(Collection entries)
|---|

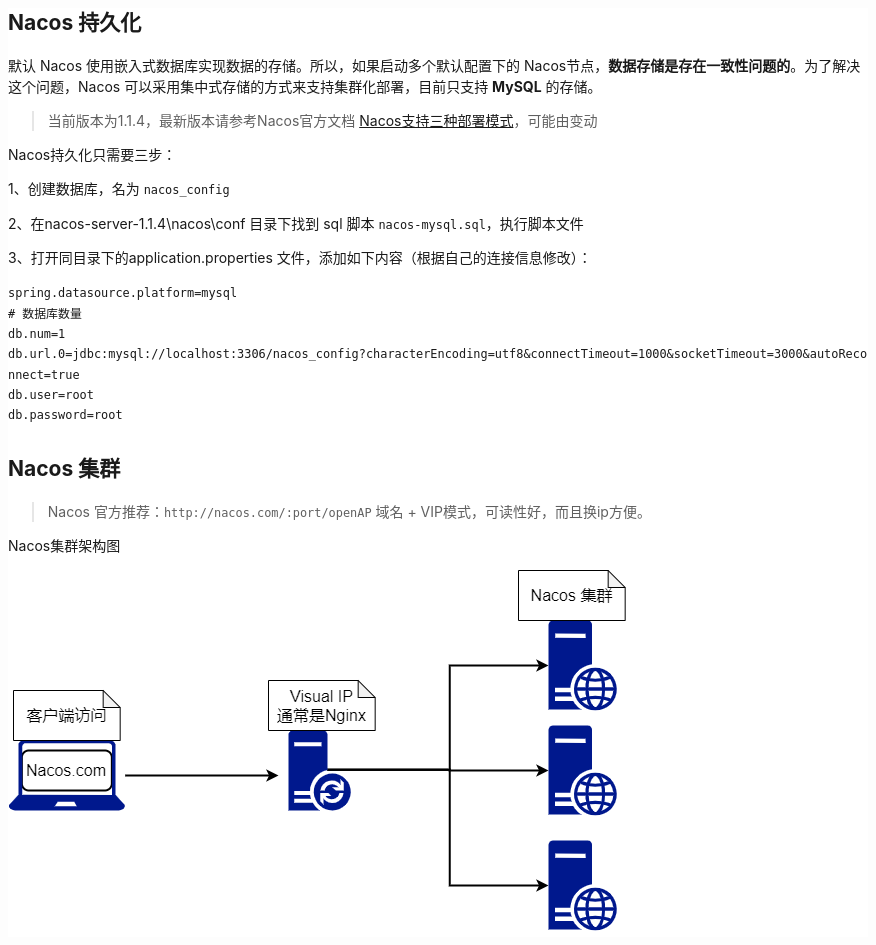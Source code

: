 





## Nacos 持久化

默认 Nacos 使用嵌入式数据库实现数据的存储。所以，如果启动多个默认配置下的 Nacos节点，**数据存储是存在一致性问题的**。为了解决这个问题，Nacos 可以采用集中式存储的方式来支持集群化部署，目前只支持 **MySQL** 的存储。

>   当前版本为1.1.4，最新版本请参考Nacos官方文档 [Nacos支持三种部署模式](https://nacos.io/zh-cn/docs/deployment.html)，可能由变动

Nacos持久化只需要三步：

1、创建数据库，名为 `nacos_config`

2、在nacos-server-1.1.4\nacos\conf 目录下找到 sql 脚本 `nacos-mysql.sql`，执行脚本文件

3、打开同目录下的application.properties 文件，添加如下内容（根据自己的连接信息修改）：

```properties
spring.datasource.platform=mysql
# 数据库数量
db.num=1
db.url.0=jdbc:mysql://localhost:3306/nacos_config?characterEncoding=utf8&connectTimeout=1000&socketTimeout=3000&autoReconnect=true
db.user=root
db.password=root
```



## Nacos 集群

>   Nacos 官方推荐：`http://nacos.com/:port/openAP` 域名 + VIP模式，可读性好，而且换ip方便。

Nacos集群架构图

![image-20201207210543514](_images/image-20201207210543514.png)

|---|

**WHAT THE EXERCISE ASKS**
Take the records above and transcribe them exactly, dropping every picture.

**RESPONSE**
Source code

: 





## Nacos 持久化

默认 Nacos 使用嵌入式数据库实现数据的存储。所以，如果启动多个默认配置下的 Nacos节点，**数据存储是存在一致性问题的**。为了解决这个问题，Nacos 可以采用集中式存储的方式来支持集群化部署，目前只支持 **MySQL** 的存储。

>   当前版本为1.1.4，最新版本请参考Nacos官方文档 [Nacos支持三种部署模式](https://nacos.io/zh-cn/docs/deployment.html)，可能由变动

Nacos持久化只需要三步：

1、创建数据库，名为 `nacos_config`

2、在nacos-server-1.1.4\nacos\conf 目录下找到 sql 脚本 `nacos-mysql.sql`，执行脚本文件

3、打开同目录下的application.properties 文件，添加如下内容（根据自己的连接信息修改）：

```properties
spring.datasource.platform=mysql
# 数据库数量
db.num=1
db.url.0=jdbc:mysql://localhost:3306/nacos_config?characterEncoding=utf8&connectTimeout=1000&socketTimeout=3000&autoReconnect=true
db.user=root
db.password=root
```



## Nacos 集群

>   Nacos 官方推荐：`http://nacos.com/:port/openAP` 域名 + VIP模式，可读性好，而且换ip方便。

Nacos集群架构图

![image-20201207210543514](_images/image-20201207210543514.png)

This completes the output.